Schools minister Nick Gibb has called on teachers and parents to challenge and dispel misconceptions some girls have about the fields of science, technology, engineering and mathematics (STEM) subjects after new data shows boys are still more likely to study the subjects.
While the number of girls taking STEM A Levels has increased by 26% since 2010, Department of Education research shows 15-year-old boys are more likely than girls to see STEM subjects as being useful when it comes to getting a job and that girls are less likely to consider a STEM subject as their favourite.
The data is based on a survey taken by 10,010 15-year-olds. While girls and boys both rank STEM subjects as leading to the highest paying careers, only 51% of girls said a STEM subject was the most likely to lead to a job, compared to 69% of boys.
Additionally, just 32% of girls ranked a STEM subject first for enjoyment, while 59% of boys did. Girls were less likely than boys (33% compared to 60%) to call STEM their best subject.
And when asked what they planned to study at A-Level, female pupils made up the minority of those naming STEM subjects, particularly, in engineering (14% / 86%), computing (15% / 85%) and physics (22% / 78%).

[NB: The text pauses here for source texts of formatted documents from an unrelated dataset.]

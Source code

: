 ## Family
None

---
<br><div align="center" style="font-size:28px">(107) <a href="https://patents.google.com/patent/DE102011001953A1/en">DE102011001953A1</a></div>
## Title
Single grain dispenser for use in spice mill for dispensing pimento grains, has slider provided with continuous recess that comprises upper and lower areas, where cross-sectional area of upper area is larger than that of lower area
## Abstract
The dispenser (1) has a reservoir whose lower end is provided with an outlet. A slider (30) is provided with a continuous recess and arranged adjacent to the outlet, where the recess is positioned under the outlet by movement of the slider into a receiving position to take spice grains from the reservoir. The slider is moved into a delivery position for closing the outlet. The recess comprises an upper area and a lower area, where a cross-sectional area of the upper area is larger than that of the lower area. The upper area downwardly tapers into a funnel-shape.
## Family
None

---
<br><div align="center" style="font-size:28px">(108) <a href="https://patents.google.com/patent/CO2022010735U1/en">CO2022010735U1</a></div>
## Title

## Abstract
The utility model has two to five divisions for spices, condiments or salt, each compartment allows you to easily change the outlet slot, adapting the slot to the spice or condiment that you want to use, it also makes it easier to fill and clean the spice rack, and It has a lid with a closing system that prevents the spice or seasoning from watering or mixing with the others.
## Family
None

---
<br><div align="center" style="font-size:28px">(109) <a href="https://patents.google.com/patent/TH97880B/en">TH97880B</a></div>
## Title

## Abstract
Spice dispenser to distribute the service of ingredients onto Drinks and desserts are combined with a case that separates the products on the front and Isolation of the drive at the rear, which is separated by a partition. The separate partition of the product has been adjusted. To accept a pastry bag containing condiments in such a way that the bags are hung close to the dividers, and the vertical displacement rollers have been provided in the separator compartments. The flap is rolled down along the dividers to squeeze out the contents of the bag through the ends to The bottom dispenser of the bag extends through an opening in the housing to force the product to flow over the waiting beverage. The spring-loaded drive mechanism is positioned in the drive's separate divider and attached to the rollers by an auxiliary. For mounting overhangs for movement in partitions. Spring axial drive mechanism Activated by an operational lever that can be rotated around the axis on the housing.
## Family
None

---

In a speech designed to coincide with International Day of Women & Girls in Science, Gibb said: "There is growing demand for STEM skills, particularly for sectors such as engineering, construction and manufacturing, and it’s essential that gender is no barrier to ensuring that all young people have the knowledge and skills to succeed in our outward looking and dynamic economy.

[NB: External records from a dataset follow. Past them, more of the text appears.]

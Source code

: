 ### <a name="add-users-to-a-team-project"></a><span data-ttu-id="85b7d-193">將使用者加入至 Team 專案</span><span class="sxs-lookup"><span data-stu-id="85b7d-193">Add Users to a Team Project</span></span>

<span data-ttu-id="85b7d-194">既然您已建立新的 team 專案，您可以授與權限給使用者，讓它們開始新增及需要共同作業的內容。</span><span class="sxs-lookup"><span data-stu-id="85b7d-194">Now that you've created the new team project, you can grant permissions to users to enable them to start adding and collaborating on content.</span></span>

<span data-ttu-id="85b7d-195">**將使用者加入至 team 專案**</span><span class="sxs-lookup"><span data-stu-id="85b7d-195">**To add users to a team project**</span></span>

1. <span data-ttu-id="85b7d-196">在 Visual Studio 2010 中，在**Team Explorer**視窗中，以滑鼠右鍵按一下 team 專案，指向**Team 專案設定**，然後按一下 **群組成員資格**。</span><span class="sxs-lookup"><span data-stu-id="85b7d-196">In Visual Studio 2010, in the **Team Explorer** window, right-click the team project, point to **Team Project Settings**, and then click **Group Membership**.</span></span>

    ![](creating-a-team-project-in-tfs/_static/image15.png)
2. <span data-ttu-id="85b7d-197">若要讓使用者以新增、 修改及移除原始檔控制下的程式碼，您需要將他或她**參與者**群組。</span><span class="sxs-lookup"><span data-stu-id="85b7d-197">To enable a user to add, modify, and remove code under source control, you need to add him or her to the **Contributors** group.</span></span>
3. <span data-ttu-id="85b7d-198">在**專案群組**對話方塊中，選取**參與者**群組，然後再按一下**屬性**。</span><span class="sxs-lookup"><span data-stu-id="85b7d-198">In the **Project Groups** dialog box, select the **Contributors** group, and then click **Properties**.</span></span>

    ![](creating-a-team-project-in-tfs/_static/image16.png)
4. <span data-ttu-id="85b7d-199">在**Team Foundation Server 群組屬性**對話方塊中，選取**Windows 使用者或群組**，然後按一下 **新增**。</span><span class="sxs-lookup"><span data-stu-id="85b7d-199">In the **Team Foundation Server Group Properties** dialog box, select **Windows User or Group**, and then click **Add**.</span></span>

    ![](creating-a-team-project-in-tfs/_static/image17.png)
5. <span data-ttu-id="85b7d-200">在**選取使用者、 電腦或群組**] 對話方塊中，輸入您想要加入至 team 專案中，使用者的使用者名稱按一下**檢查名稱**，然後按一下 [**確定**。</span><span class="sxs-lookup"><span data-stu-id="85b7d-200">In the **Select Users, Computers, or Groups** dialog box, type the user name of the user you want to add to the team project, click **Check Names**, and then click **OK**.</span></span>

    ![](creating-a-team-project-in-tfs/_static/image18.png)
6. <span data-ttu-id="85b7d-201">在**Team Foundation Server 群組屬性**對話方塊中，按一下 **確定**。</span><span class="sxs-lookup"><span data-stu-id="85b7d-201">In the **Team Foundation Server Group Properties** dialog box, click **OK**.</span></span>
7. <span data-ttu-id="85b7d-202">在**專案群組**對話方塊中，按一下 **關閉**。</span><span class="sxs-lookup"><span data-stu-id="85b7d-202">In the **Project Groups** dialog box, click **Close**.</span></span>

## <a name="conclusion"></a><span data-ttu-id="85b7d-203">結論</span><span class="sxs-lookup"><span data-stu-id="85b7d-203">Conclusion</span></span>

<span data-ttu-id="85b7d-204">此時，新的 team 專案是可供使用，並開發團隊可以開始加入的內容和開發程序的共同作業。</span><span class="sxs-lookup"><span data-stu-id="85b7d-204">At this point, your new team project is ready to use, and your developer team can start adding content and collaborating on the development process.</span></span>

"We’ve made considerable progress in increasing girls’ participation in STEM subjects since 2010, with the proportion of girls taking STEM A Levels increasing and 25% more women accepted onto full-time STEM undergraduate courses."
Gibb said the Government is determined to continue this trend, and is funding programmes to increase the take up of maths, computing and physics. It says it has also reformed the school curriculum to make sure it meets the needs of employers.
He added: "Certain misconceptions are still prevalent, and we all have a part to play, including parents and teachers, to dispel misconceptions about STEM subjects and help encourage our scientists of future generations."